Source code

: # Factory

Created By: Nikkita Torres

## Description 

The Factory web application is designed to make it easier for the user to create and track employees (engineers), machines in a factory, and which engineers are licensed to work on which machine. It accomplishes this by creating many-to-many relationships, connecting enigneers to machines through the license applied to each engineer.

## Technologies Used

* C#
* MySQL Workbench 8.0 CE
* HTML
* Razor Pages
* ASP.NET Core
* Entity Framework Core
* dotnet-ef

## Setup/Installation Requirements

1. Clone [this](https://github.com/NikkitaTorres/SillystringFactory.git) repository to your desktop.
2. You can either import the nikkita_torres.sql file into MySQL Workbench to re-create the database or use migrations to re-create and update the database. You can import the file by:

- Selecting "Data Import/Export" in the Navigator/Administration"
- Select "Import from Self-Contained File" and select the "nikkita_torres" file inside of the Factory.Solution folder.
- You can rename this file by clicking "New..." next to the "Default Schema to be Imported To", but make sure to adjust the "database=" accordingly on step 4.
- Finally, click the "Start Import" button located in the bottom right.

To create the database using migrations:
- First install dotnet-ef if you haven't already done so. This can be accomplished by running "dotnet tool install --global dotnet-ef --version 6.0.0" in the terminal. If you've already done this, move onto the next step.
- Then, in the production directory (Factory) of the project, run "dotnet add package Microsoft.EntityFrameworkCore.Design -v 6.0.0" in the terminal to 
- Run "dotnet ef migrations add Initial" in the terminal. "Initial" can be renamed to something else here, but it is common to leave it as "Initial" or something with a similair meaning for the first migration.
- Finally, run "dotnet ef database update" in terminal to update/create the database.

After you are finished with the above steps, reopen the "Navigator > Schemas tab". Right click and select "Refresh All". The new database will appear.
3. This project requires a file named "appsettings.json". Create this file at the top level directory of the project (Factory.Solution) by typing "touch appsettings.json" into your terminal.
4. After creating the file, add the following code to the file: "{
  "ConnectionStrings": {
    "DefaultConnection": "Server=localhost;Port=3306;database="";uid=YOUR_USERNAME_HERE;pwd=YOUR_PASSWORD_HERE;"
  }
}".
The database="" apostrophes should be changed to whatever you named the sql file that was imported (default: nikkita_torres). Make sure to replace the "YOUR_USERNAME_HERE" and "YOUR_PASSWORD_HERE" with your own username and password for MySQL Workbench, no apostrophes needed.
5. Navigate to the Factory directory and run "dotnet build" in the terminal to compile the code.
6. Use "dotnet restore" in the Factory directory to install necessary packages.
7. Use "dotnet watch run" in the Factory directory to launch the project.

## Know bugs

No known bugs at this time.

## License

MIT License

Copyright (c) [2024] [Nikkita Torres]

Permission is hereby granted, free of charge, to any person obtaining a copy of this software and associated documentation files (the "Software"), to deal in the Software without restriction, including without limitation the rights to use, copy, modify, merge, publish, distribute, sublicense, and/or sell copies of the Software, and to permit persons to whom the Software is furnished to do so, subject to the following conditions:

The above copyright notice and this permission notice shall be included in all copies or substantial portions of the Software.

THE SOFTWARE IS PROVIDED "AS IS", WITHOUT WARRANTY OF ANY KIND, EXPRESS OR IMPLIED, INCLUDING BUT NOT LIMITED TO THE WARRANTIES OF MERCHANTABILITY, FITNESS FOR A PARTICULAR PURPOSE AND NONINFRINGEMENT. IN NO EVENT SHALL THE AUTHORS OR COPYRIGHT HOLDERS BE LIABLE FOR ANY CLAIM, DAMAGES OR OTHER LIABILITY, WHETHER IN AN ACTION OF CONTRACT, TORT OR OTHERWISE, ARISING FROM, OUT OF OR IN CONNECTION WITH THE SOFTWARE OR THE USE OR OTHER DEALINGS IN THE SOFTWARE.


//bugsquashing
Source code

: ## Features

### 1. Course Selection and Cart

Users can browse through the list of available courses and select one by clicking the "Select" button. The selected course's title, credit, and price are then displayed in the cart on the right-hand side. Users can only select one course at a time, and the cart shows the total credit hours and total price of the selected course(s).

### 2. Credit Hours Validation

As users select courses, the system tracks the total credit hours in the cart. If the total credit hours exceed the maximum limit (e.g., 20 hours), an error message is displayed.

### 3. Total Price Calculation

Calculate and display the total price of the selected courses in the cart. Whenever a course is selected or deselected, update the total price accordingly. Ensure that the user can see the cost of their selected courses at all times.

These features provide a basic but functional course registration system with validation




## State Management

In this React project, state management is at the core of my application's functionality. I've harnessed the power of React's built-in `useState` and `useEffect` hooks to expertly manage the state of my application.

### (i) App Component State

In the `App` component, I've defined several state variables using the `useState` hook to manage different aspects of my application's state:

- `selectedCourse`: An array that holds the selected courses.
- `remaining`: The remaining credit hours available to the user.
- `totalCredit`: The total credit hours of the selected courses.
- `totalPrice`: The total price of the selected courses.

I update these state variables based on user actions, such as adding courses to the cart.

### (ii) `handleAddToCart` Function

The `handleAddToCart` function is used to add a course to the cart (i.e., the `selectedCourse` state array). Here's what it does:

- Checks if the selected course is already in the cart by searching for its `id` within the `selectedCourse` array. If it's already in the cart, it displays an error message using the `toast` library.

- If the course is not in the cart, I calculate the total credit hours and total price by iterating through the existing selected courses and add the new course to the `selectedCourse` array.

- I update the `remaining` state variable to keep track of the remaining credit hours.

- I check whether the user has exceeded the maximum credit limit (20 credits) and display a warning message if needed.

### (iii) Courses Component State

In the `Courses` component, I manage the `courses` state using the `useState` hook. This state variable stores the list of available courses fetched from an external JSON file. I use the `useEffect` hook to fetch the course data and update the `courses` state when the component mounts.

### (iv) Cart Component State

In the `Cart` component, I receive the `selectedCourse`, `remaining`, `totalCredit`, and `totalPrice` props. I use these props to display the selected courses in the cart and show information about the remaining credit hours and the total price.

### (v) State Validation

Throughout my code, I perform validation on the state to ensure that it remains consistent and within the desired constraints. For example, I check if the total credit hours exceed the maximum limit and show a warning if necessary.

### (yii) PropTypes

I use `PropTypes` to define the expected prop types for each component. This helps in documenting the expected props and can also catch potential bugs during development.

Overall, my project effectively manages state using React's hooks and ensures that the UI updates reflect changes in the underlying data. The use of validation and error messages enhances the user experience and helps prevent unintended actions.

☆ ☆ ☆

### The task
With no line skipped, repeat the records exactly.

### The completed task
Source code

: # Factory

Created By: Nikkita Torres

## Description 

The Factory web application is designed to make it easier for the user to create and track employees (engineers), machines in a factory, and which engineers are licensed to work on which machine. It accomplishes this by creating many-to-many relationships, connecting enigneers to machines through the license applied to each engineer.

## Technologies Used

* C#
* MySQL Workbench 8.0 CE
* HTML
* Razor Pages
* ASP.NET Core
* Entity Framework Core
* dotnet-ef

## Setup/Installation Requirements

1. Clone [this](https://github.com/NikkitaTorres/SillystringFactory.git) repository to your desktop.
2. You can either import the nikkita_torres.sql file into MySQL Workbench to re-create the database or use migrations to re-create and update the database. You can import the file by:

- Selecting "Data Import/Export" in the Navigator/Administration"
- Select "Import from Self-Contained File" and select the "nikkita_torres" file inside of the Factory.Solution folder.
- You can rename this file by clicking "New..." next to the "Default Schema to be Imported To", but make sure to adjust the "database=" accordingly on step 4.
- Finally, click the "Start Import" button located in the bottom right.

To create the database using migrations:
- First install dotnet-ef if you haven't already done so. This can be accomplished by running "dotnet tool install --global dotnet-ef --version 6.0.0" in the terminal. If you've already done this, move onto the next step.
- Then, in the production directory (Factory) of the project, run "dotnet add package Microsoft.EntityFrameworkCore.Design -v 6.0.0" in the terminal to 
- Run "dotnet ef migrations add Initial" in the terminal. "Initial" can be renamed to something else here, but it is common to leave it as "Initial" or something with a similair meaning for the first migration.
- Finally, run "dotnet ef database update" in terminal to update/create the database.

After you are finished with the above steps, reopen the "Navigator > Schemas tab". Right click and select "Refresh All". The new database will appear.
3. This project requires a file named "appsettings.json". Create this file at the top level directory of the project (Factory.Solution) by typing "touch appsettings.json" into your terminal.
4. After creating the file, add the following code to the file: "{
  "ConnectionStrings": {
    "DefaultConnection": "Server=localhost;Port=3306;database="";uid=YOUR_USERNAME_HERE;pwd=YOUR_PASSWORD_HERE;"
  }
}".
The database="" apostrophes should be changed to whatever you named the sql file that was imported (default: nikkita_torres). Make sure to replace the "YOUR_USERNAME_HERE" and "YOUR_PASSWORD_HERE" with your own username and password for MySQL Workbench, no apostrophes needed.
5. Navigate to the Factory directory and run "dotnet build" in the terminal to compile the code.
6. Use "dotnet restore" in the Factory directory to install necessary packages.
7. Use "dotnet watch run" in the Factory directory to launch the project.

## Know bugs

No known bugs at this time.

## License

MIT License

Copyright (c) [2024] [Nikkita Torres]

Permission is hereby granted, free of charge, to any person obtaining a copy of this software and associated documentation files (the "Software"), to deal in the Software without restriction, including without limitation the rights to use, copy, modify, merge, publish, distribute, sublicense, and/or sell copies of the Software, and to permit persons to whom the Software is furnished to do so, subject to the following conditions:

The above copyright notice and this permission notice shall be included in all copies or substantial portions of the Software.

THE SOFTWARE IS PROVIDED "AS IS", WITHOUT WARRANTY OF ANY KIND, EXPRESS OR IMPLIED, INCLUDING BUT NOT LIMITED TO THE WARRANTIES OF MERCHANTABILITY, FITNESS FOR A PARTICULAR PURPOSE AND NONINFRINGEMENT. IN NO EVENT SHALL THE AUTHORS OR COPYRIGHT HOLDERS BE LIABLE FOR ANY CLAIM, DAMAGES OR OTHER LIABILITY, WHETHER IN AN ACTION OF CONTRACT, TORT OR OTHERWISE, ARISING FROM, OUT OF OR IN CONNECTION WITH THE SOFTWARE OR THE USE OR OTHER DEALINGS IN THE SOFTWARE.


//bugsquashing
Source code

: ## Features

### 1. Course Selection and Cart

Users can browse through the list of available courses and select one by clicking the "Select" button. The selected course's title, credit, and price are then displayed in the cart on the right-hand side. Users can only select one course at a time, and the cart shows the total credit hours and total price of the selected course(s).

### 2. Credit Hours Validation

As users select courses, the system tracks the total credit hours in the cart. If the total credit hours exceed the maximum limit (e.g., 20 hours), an error message is displayed.

### 3. Total Price Calculation

Calculate and display the total price of the selected courses in the cart. Whenever a course is selected or deselected, update the total price accordingly. Ensure that the user can see the cost of their selected courses at all times.

These features provide a basic but functional course registration system with validation




## State Management

In this React project, state management is at the core of my application's functionality. I've harnessed the power of React's built-in `useState` and `useEffect` hooks to expertly manage the state of my application.

### (i) App Component State

In the `App` component, I've defined several state variables using the `useState` hook to manage different aspects of my application's state:

- `selectedCourse`: An array that holds the selected courses.
- `remaining`: The remaining credit hours available to the user.
- `totalCredit`: The total credit hours of the selected courses.
- `totalPrice`: The total price of the selected courses.

I update these state variables based on user actions, such as adding courses to the cart.

### (ii) `handleAddToCart` Function

The `handleAddToCart` function is used to add a course to the cart (i.e., the `selectedCourse` state array). Here's what it does:

- Checks if the selected course is already in the cart by searching for its `id` within the `selectedCourse` array. If it's already in the cart, it displays an error message using the `toast` library.

- If the course is not in the cart, I calculate the total credit hours and total price by iterating through the existing selected courses and add the new course to the `selectedCourse` array.

- I update the `remaining` state variable to keep track of the remaining credit hours.

- I check whether the user has exceeded the maximum credit limit (20 credits) and display a warning message if needed.

### (iii) Courses Component State

In the `Courses` component, I manage the `courses` state using the `useState` hook. This state variable stores the list of available courses fetched from an external JSON file. I use the `useEffect` hook to fetch the course data and update the `courses` state when the component mounts.

### (iv) Cart Component State

In the `Cart` component, I receive the `selectedCourse`, `remaining`, `totalCredit`, and `totalPrice` props. I use these props to display the selected courses in the cart and show information about the remaining credit hours and the total price.

### (v) State Validation

Throughout my code, I perform validation on the state to ensure that it remains consistent and within the desired constraints. For example, I check if the total credit hours exceed the maximum limit and show a warning if necessary.

### (yii) PropTypes

I use `PropTypes` to define the expected prop types for each component. This helps in documenting the expected props and can also catch potential bugs during development.

Overall, my project effectively manages state using React's hooks and ensures that the UI updates reflect changes in the underlying data. The use of validation and error messages enhances the user experience and helps prevent unintended actions.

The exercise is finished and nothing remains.